Tags: anti-Onely psyche, dream interpretation, marriage dreams, married and unhappy
But what’s going on when a Oneler literally has a dream about getting married?
I’m not sure, but I can say this: It’s unsettling… Just over a week ago, I woke up at 4am remembering that I’d almost gotten married; as I put the strange pieces together and recalled the emotions I felt during the dream, I worried: did my psyche just make me a traitor to my Oneliness?

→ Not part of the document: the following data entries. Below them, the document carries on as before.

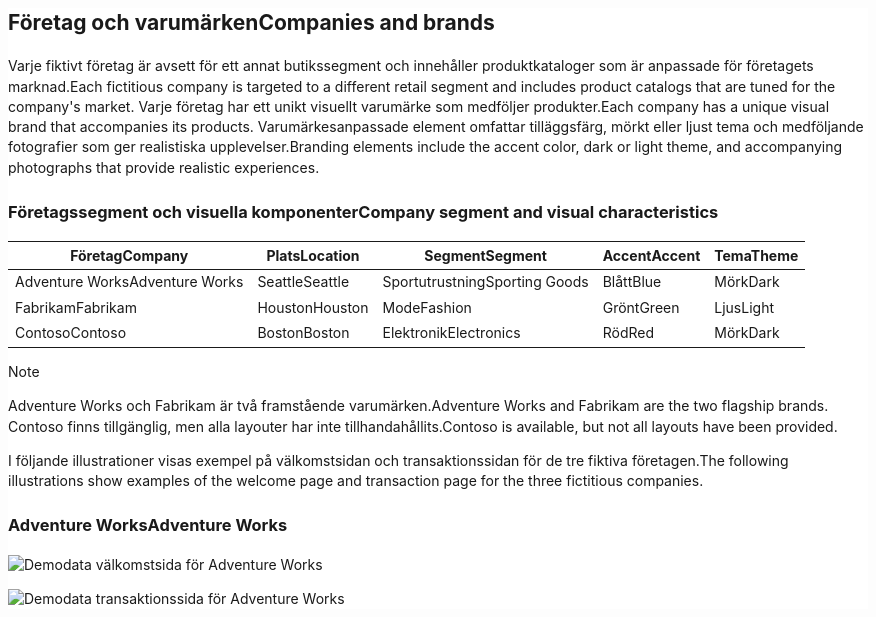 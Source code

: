 ## <a name="companies-and-brands"></a><span data-ttu-id="0a5de-203">Företag och varumärken</span><span class="sxs-lookup"><span data-stu-id="0a5de-203">Companies and brands</span></span>

<span data-ttu-id="0a5de-204">Varje fiktivt företag är avsett för ett annat butikssegment och innehåller produktkataloger som är anpassade för företagets marknad.</span><span class="sxs-lookup"><span data-stu-id="0a5de-204">Each fictitious company is targeted to a different retail segment and includes product catalogs that are tuned for the company's market.</span></span> <span data-ttu-id="0a5de-205">Varje företag har ett unikt visuellt varumärke som medföljer produkter.</span><span class="sxs-lookup"><span data-stu-id="0a5de-205">Each company has a unique visual brand that accompanies its products.</span></span> <span data-ttu-id="0a5de-206">Varumärkesanpassade element omfattar tilläggsfärg, mörkt eller ljust tema och medföljande fotografier som ger realistiska upplevelser.</span><span class="sxs-lookup"><span data-stu-id="0a5de-206">Branding elements include the accent color, dark or light theme, and accompanying photographs that provide realistic experiences.</span></span>

### <a name="company-segment-and-visual-characteristics"></a><span data-ttu-id="0a5de-207">Företagssegment och visuella komponenter</span><span class="sxs-lookup"><span data-stu-id="0a5de-207">Company segment and visual characteristics</span></span>

| <span data-ttu-id="0a5de-208">Företag</span><span class="sxs-lookup"><span data-stu-id="0a5de-208">Company</span></span>         | <span data-ttu-id="0a5de-209">Plats</span><span class="sxs-lookup"><span data-stu-id="0a5de-209">Location</span></span> | <span data-ttu-id="0a5de-210">Segment</span><span class="sxs-lookup"><span data-stu-id="0a5de-210">Segment</span></span>        | <span data-ttu-id="0a5de-211">Accent</span><span class="sxs-lookup"><span data-stu-id="0a5de-211">Accent</span></span> | <span data-ttu-id="0a5de-212">Tema</span><span class="sxs-lookup"><span data-stu-id="0a5de-212">Theme</span></span> |
|-----------------|----------|----------------|--------|-------|
| <span data-ttu-id="0a5de-213">Adventure Works</span><span class="sxs-lookup"><span data-stu-id="0a5de-213">Adventure Works</span></span> | <span data-ttu-id="0a5de-214">Seattle</span><span class="sxs-lookup"><span data-stu-id="0a5de-214">Seattle</span></span>  | <span data-ttu-id="0a5de-215">Sportutrustning</span><span class="sxs-lookup"><span data-stu-id="0a5de-215">Sporting Goods</span></span> | <span data-ttu-id="0a5de-216">Blått</span><span class="sxs-lookup"><span data-stu-id="0a5de-216">Blue</span></span>   | <span data-ttu-id="0a5de-217">Mörk</span><span class="sxs-lookup"><span data-stu-id="0a5de-217">Dark</span></span>  |
| <span data-ttu-id="0a5de-218">Fabrikam</span><span class="sxs-lookup"><span data-stu-id="0a5de-218">Fabrikam</span></span>        | <span data-ttu-id="0a5de-219">Houston</span><span class="sxs-lookup"><span data-stu-id="0a5de-219">Houston</span></span>  | <span data-ttu-id="0a5de-220">Mode</span><span class="sxs-lookup"><span data-stu-id="0a5de-220">Fashion</span></span>        | <span data-ttu-id="0a5de-221">Grönt</span><span class="sxs-lookup"><span data-stu-id="0a5de-221">Green</span></span>  | <span data-ttu-id="0a5de-222">Ljus</span><span class="sxs-lookup"><span data-stu-id="0a5de-222">Light</span></span> |
| <span data-ttu-id="0a5de-223">Contoso</span><span class="sxs-lookup"><span data-stu-id="0a5de-223">Contoso</span></span>         | <span data-ttu-id="0a5de-224">Boston</span><span class="sxs-lookup"><span data-stu-id="0a5de-224">Boston</span></span>   | <span data-ttu-id="0a5de-225">Elektronik</span><span class="sxs-lookup"><span data-stu-id="0a5de-225">Electronics</span></span>    | <span data-ttu-id="0a5de-226">Röd</span><span class="sxs-lookup"><span data-stu-id="0a5de-226">Red</span></span>    | <span data-ttu-id="0a5de-227">Mörk</span><span class="sxs-lookup"><span data-stu-id="0a5de-227">Dark</span></span>  |


>[!NOTE]
> <span data-ttu-id="0a5de-228">Adventure Works och Fabrikam är två framstående varumärken.</span><span class="sxs-lookup"><span data-stu-id="0a5de-228">Adventure Works and Fabrikam are the two flagship brands.</span></span> <span data-ttu-id="0a5de-229">Contoso finns tillgänglig, men alla layouter har inte tillhandahållits.</span><span class="sxs-lookup"><span data-stu-id="0a5de-229">Contoso is available, but not all layouts have been provided.</span></span>


<span data-ttu-id="0a5de-230">I följande illustrationer visas exempel på välkomstsidan och transaktionssidan för de tre fiktiva företagen.</span><span class="sxs-lookup"><span data-stu-id="0a5de-230">The following illustrations show examples of the welcome page and transaction page for the three fictitious companies.</span></span>

### <a name="adventure-works"></a><span data-ttu-id="0a5de-231">Adventure Works</span><span class="sxs-lookup"><span data-stu-id="0a5de-231">Adventure Works</span></span>

![Demodata välkomstsida för Adventure Works](../retail/media/demo-screen-layouts-fig-4-1a.png)

![Demodata transaktionssida för Adventure Works](../retail/media/demo-screen-layouts-fig-4-1b.png)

Here’s what happened: I was minding my own business, hanging out with a man of slight proportions (he was short and slim, and otherwise generally unattractive to me), when all of a sudden… I was preparing to get married! The man disappeared, and I headed to the ceremony: I was wearing cut-off jean shorts and a pink tank-top. I remember feeling a little embarrassed but thought it wouldn’t matter much. I arrived at the ceremony, and found that it was to be held in the lobby of a cheap-looking hotel — the surroundings reminded me of a ’50s-era Howard Johnson motel (something like this). In one corner of the lobby, a group of men in business attire huddled together, ignoring the small group of people waiting for me. Everyone (except for the men in business suits) was sitting on the floor. The man I had been with before materialized and was also on the floor (kneeling instead of sitting). I was expected to kneel too. As I made my way to my “position” in front of everyone, I remember feeling very uncomfortable – all eyes were on me and I didn’t feel “beautiful” or “happy.” Honestly, I didn’t feel much of anything (except discomfort). I certainly didn’t want to be married, but I didn’t feel I could resist, either. So I was prepared to go through with it, with a man whom I didn’t find particularly attractive or engaging. And then it turned out that my betrothed had neglected to write his vows, and it turned out I was about to marry a lazy unattractive idiot, which added to my general embarrassment, and then…
I woke up. And thank god for that, because – holy shit! – I almost got married
Perhaps it was the jetlag (I just returned from the U.S.), but I find it significant that I couldn’t fall asleep after that. I just kept replaying the dream in my mind, wondering where in the world it had come from, how I could possibly have given in to the “dream” of marriage – especially when I didn’t want it, didn’t like my future spouse, and wasn’t even dressed appropriately!
Copious Readers, I hope you can help me interpret this: What does it mean when a Oneler dreams about marriage?